Navy Barbers, Ship’s Store Clerks Get New Title to Relate Better to Civilian World
The change from the old rating — ship’s serviceman — took effect Oct. 1 and was made as part of a service-wide effort to align Navy jobs with their counterparts in the civilian world, according to a statement from Naval Personnel Command.
The revision affects only the rating’s name itself and will not impact advancement exams, selection boards or career paths, the message said. Sailors’ uniforms will keep the same rating badges — a crossed key and quill.
Senior Chief Petty Officer Pablo Ayala, a retail services specialist at Yokosuka Naval Base, Japan, said most sailors in his field were often faced with clearing up confusion when civilians asked about the duties of a ship’s serviceman.

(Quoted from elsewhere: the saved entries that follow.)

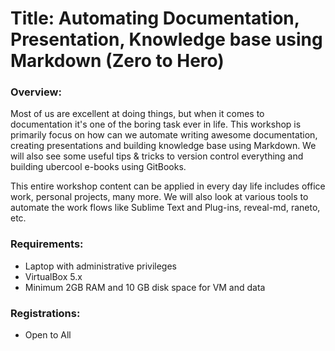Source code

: # Title: Automating Documentation, Presentation, Knowledge base using Markdown (Zero to Hero)

### Overview:

Most of us are excellent at doing things, but when it comes to documentation it's one of the boring task ever in life. This workshop is primarily focus on how can we automate writing awesome documentation, creating presentations and building knowledge base using Markdown. We will also see some useful tips & tricks to version control everything and building ubercool e-books using GitBooks.

This entire workshop content can be applied in every day life includes office work, personal projects, many more. We will also look at various tools to automate the work flows like Sublime Text and Plug-ins, reveal-md, raneto, etc.


### Requirements:
- Laptop with administrative privileges
- VirtualBox 5.x
- Minimum 2GB RAM and 10 GB disk space for VM and data

### Registrations:
- Open to All

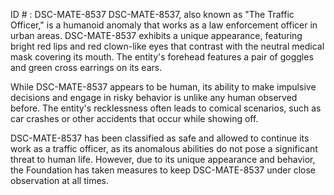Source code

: ID # : DSC-MATE-8537
DSC-MATE-8537, also known as "The Traffic Officer," is a humanoid anomaly that works as a law enforcement officer in urban areas. DSC-MATE-8537 exhibits a unique appearance, featuring bright red lips and red clown-like eyes that contrast with the neutral medical mask covering its mouth. The entity's forehead features a pair of goggles and green cross earrings on its ears. 

While DSC-MATE-8537 appears to be human, its ability to make impulsive decisions and engage in risky behavior is unlike any human observed before. The entity's recklessness often leads to comical scenarios, such as car crashes or other accidents that occur while showing off. 

DSC-MATE-8537 has been classified as safe and allowed to continue its work as a traffic officer, as its anomalous abilities do not pose a significant threat to human life. However, due to its unique appearance and behavior, the Foundation has taken measures to keep DSC-MATE-8537 under close observation at all times.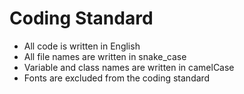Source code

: # Coding Standard

- All code is written in English
- All file names are written in snake_case
- Variable and class names are written in camelCase
- Fonts are excluded from the coding standard



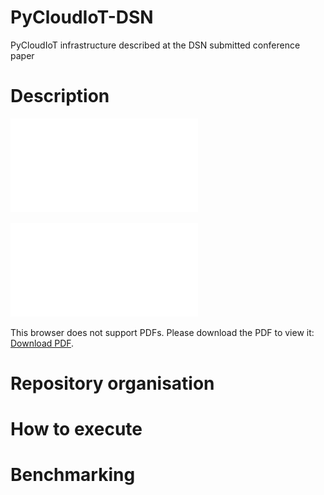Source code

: # PyCloudIoT-DSN
PyCloudIoT infrastructure described at the DSN submitted conference paper

# Description
![esquema](./documentation_images/esquema_articulo-Page-5-big.pdf)

<object data="./documentation_images/esquema_articulo-Page-5-big.pdf" type="application/pdf" width="700px" height="700px">
    <embed src="./documentation_images/esquema_articulo-Page-5-big.pdf">
        <p>This browser does not support PDFs. Please download the PDF to view it: <a href="http://yoursite.com/the.pdf">Download PDF</a>.</p>
    </embed>
</object>

# Repository organisation

# How to execute

# Benchmarking
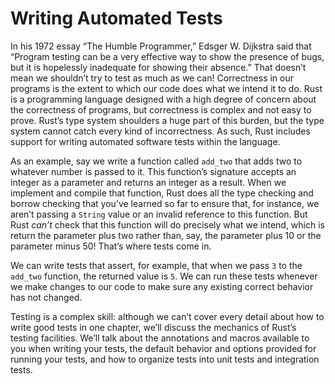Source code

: # Writing Automated Tests

In his 1972 essay “The Humble Programmer,” Edsger W. Dijkstra said that
“Program testing can be a very effective way to show the presence of bugs, but
it is hopelessly inadequate for showing their absence.” That doesn’t mean we
shouldn’t try to test as much as we can! Correctness in our programs is the
extent to which our code does what we intend it to do. Rust is a programming
language designed with a high degree of concern about the correctness of
programs, but correctness is complex and not easy to prove. Rust’s type system
shoulders a huge part of this burden, but the type system cannot catch every
kind of incorrectness. As such, Rust includes support for writing automated
software tests within the language.

As an example, say we write a function called `add_two` that adds two to
whatever number is passed to it. This function’s signature accepts an integer
as a parameter and returns an integer as a result. When we implement and
compile that function, Rust does all the type checking and borrow checking that
you’ve learned so far to ensure that, for instance, we aren’t passing a
`String` value or an invalid reference to this function. But Rust *can’t* check
that this function will do precisely what we intend, which is return the
parameter plus two rather than, say, the parameter plus 10 or the parameter
minus 50! That’s where tests come in.

We can write tests that assert, for example, that when we pass `3` to the
`add_two` function, the returned value is `5`. We can run these tests whenever
we make changes to our code to make sure any existing correct behavior has not
changed.

Testing is a complex skill: although we can’t cover every detail about how to
write good tests in one chapter, we’ll discuss the mechanics of Rust’s testing
facilities. We’ll talk about the annotations and macros available to you when
writing your tests, the default behavior and options provided for running your
tests, and how to organize tests into unit tests and integration tests.
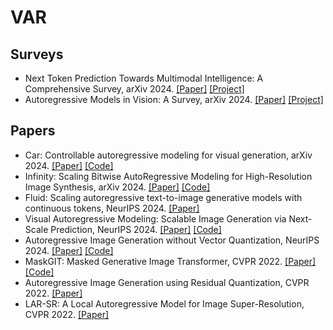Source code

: # VAR
## Surveys
+ Next Token Prediction Towards Multimodal Intelligence: A Comprehensive Survey, arXiv 2024. [[Paper]](https://arxiv.org/pdf/2412.18619v2) [[Project]](https://github.com/LMM101/Awesome-Multimodal-Next-Token-Prediction)
+ Autoregressive Models in Vision: A Survey, arXiv 2024. [[Paper]](https://arxiv.org/pdf/2411.05902) [[Project]](https://github.com/ChaofanTao/Autoregressive-Models-in-Vision-Survey)
## Papers
+ Car: Controllable autoregressive modeling for visual generation, arXiv 2024. [[Paper]](https://arxiv.org/pdf/2410.04671) [[Code]](https://github.com/MiracleDance/CAR)
+ Infinity: Scaling Bitwise AutoRegressive Modeling for High-Resolution Image Synthesis, arXiv 2024. [[Paper]](https://arxiv.org/pdf/2412.04431) [[Code]](https://github.com/FoundationVision/Infinity)
+ Fluid: Scaling autoregressive text-to-image generative models with continuous tokens, NeurIPS 2024. [[Paper]](https://arxiv.org/pdf/2410.13863)
+ Visual Autoregressive Modeling: Scalable Image Generation via Next-Scale Prediction, NeurIPS 2024. [[Paper]](https://arxiv.org/pdf/2404.02905) [[Code]](https://github.com/FoundationVision/VAR)
+ Autoregressive Image Generation without Vector Quantization, NeurIPS 2024. [[Paper]](https://arxiv.org/pdf/2406.11838) [[Code]](https://github.com/LTH14/mar)
+ MaskGIT: Masked Generative Image Transformer, CVPR 2022. [[Paper]](https://openaccess.thecvf.com/content/CVPR2022/papers/Chang_MaskGIT_Masked_Generative_Image_Transformer_CVPR_2022_paper.pdf) [[Code]](https://masked-generative-image-transformer.github.io/)
+ Autoregressive Image Generation using Residual Quantization, CVPR 2022. [[Paper]](https://openaccess.thecvf.com/content/CVPR2022/papers/Lee_Autoregressive_Image_Generation_Using_Residual_Quantization_CVPR_2022_paper.pdf)
+ LAR-SR: A Local Autoregressive Model for Image Super-Resolution, CVPR 2022. [[Paper]](https://openaccess.thecvf.com/content/CVPR2022/papers/Guo_LAR-SR_A_Local_Autoregressive_Model_for_Image_Super-Resolution_CVPR_2022_paper.pdf)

“We always have to follow that up with a brief description of what we do,” he said in a separate Navy statement. “Retail services specialist will give a better understanding from a non-military perspective of what we do every day to support the fleet.”
The change is part of the Navy’s “Sailor 2025” initiative, which seeks to modernize how the service recruits, promotes and delivers information to sailors.
The retail services specialist rating took root in 1885, when the tailor rating was established. That was changed to ship’s serviceman in 1943 to include other jobs like cobbler, barber and laundryman.